Finding Leaders vs. Forming Leaders

The leadership void

I hear it often, the cry for more and better leaders in the church. It comes from fellow pastors, who complain about the need for more men and women to step up lead. The sentiment is shared by board members, elder teams and sub-committees. Everyone wants more leaders. Even the people who sit in the pew and watch from a distance complain about the leadership void.

What should the church do about this common problem?

One of the reasons we have a leadership void is the result of our strategy for integrating leaders. We look out on the horizon of our churches and search for leaders, hoping that one will appear in the distance who is primed to step in and lead. Our strategy is limited to finding leaders rather than forming leaders.

Leaders can be found

We look for already capable leaders to fill the leadership void. All to common, a need arises in our churches and our response is reactionary instead of proactive. We have someone step down from leading a particular team or small group, and we need someone new to fill that role. The search begins. We scour the list of our members hoping to find a pearl of a leader buried in the sea of people. We may or may not find someone to fill the need who is capable of leading well, but we need to find someone, so we just start asking.

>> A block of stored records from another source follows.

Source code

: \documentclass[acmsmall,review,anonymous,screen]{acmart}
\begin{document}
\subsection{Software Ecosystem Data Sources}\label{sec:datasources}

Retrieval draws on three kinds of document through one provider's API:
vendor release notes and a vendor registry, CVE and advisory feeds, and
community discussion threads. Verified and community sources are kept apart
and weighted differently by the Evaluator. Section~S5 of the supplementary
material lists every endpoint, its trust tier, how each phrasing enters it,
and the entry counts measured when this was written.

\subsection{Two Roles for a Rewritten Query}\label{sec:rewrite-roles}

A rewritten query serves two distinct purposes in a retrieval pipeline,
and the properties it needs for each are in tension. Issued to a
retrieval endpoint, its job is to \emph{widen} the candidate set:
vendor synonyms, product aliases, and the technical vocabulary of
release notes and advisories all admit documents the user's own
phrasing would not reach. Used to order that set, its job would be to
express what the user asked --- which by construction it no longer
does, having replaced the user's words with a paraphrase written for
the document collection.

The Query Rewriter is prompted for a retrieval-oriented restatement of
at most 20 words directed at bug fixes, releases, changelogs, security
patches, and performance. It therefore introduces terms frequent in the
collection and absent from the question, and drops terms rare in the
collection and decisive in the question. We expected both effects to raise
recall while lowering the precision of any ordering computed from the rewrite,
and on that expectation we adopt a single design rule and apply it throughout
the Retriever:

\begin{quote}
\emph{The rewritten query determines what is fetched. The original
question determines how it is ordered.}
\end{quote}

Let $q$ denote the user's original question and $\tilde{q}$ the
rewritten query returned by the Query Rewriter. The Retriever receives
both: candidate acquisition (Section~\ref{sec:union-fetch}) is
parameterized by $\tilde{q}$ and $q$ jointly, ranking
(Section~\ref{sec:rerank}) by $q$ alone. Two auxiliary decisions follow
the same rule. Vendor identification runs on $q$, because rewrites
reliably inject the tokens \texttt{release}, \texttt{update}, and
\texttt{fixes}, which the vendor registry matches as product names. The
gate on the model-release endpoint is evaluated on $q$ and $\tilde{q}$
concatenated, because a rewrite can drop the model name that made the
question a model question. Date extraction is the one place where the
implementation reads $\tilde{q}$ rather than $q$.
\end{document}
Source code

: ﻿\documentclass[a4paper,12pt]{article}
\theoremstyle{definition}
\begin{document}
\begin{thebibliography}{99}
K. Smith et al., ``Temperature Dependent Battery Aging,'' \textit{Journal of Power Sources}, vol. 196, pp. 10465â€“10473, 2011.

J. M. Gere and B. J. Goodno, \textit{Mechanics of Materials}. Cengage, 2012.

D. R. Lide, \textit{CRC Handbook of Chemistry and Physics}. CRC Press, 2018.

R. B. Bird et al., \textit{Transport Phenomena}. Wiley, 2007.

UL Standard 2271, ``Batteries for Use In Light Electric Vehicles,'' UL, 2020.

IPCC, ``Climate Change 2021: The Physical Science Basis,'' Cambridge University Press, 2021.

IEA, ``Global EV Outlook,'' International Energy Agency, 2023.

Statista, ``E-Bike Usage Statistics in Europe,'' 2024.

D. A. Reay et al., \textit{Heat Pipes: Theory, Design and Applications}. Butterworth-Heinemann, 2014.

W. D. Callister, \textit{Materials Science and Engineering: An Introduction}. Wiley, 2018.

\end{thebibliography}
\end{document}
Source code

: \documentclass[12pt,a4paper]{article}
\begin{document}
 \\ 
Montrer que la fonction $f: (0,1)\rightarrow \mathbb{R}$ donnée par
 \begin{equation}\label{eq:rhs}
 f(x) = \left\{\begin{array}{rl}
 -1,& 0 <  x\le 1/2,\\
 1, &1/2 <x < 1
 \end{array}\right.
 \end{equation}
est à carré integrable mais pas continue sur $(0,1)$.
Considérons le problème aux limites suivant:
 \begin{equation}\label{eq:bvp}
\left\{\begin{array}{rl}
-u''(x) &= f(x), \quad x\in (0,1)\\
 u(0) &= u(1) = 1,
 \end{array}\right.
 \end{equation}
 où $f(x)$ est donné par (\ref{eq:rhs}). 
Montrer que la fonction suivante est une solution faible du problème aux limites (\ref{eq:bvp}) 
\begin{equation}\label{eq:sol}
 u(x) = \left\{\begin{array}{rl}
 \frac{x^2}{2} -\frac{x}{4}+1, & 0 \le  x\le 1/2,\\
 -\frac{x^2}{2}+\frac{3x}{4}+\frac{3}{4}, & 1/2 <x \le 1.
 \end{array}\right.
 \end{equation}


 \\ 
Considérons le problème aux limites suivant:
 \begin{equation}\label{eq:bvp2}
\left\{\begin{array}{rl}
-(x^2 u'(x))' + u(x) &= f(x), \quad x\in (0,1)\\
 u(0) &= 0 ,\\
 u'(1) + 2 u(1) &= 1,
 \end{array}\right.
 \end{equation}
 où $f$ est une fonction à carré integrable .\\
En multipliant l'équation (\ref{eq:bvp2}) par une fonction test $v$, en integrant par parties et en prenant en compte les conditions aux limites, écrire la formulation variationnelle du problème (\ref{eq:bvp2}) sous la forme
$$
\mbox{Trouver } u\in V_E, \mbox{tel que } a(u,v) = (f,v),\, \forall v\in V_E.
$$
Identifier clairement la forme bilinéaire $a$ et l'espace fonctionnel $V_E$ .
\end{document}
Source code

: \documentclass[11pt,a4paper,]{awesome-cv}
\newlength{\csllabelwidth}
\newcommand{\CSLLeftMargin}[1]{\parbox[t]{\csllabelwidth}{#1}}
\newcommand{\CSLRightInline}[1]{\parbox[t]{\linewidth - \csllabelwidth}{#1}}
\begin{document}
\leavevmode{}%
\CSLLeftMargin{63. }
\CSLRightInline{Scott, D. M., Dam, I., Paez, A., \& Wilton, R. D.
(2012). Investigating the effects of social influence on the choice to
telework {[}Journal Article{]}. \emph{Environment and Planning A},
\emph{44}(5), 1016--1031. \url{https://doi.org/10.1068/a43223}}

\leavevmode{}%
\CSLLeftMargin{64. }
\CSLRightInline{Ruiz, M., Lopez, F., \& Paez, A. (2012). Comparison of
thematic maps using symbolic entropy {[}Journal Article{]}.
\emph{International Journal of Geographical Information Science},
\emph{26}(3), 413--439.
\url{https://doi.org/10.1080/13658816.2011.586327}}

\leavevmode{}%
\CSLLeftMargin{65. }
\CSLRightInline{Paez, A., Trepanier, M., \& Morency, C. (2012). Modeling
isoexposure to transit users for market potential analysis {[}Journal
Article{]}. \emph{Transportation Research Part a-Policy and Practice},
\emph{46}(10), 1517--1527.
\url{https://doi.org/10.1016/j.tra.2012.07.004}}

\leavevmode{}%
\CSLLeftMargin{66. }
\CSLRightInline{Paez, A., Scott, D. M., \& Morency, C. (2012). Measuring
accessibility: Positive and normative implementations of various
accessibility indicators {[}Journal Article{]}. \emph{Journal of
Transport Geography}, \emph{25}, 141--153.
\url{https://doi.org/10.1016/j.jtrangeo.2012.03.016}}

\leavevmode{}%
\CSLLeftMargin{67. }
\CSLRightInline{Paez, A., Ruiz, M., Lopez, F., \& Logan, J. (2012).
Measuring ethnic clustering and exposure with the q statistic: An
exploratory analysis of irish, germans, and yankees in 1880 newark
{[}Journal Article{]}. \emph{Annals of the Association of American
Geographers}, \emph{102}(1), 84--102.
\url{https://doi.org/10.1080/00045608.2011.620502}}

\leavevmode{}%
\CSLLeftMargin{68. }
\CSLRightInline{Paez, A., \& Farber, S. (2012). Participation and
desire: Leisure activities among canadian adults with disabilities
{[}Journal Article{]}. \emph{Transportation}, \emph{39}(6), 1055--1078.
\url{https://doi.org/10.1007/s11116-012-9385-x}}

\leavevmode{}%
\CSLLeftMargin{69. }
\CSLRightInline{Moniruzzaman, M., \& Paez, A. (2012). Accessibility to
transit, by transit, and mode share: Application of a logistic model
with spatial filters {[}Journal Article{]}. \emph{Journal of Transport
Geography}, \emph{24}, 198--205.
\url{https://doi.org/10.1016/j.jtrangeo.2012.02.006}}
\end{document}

In some scenarios, it is absolutely essential to look for men and women who are ready to lead. This commonly happens when a church is planted, as the lead planter invites a group of people to serve on a launch team. In these situations, they need mature and capable leaders to serve as the core of their church plant to help it get off the ground.

Or maybe a church is trying to launch a new program or ministry strategy. Finding quality leadership is vitally important to the success or failure of this new venture. Finding leaders is necessary at times, and they can sometimes be found just waiting to be asked, but if all we ever do is spend our time searching for mature leaders, we will often go to the well and find that it is dry.

Photo Cred: https://stocksnap.io/photo/469424D4C3

Photo Cred: https://stocksnap.io/photo/469424D4C3

Leaders must be formed

Eventually, all churches must learn how to grow leaders. The church as a whole cannot thrive if we are always looking for leaders who are already formed. God has given us the task of preparing tomorrows leaders. Ultimately, it is God who makes them and God who calls them to leadership, but we have the awesome privilege of being part of the process.

Eventually, all churches must learn how to grow leaders.

Forming leaders requires you to be intentional. If we have been working hard to form and train future leaders we will be prepared when a new role needs to be filled. Instead of scouring the field of people for that hidden pearl, we have already done the hard work of forming new leaders to fill the void.

My challenge for you is to be intentional about forming leaders. You don't need to create a fully fledged leadership development program in the next six weeks. Just take a step, any step, toward the development of leaders in your church. This can be as simple as asking a few people to read a book with you that teaches principles you hope to instill in your congregation. At First Baptist Church, we are launching a Leadership Development Group this fall and have over 20 people signed up for our inaugural course. The Porterbrook Network is a a great resource, as well as its online counterpart BibleMesh. Some churches have developed entire training programs, for example the Leadership Development Institute at Hope Community Church in Minneapols has a fantastic program to train leaders.

Whatever your next step is, just take a step toward forming leaders in your church. It will change the complexion of your congregation and increase your church's Kingdom impact.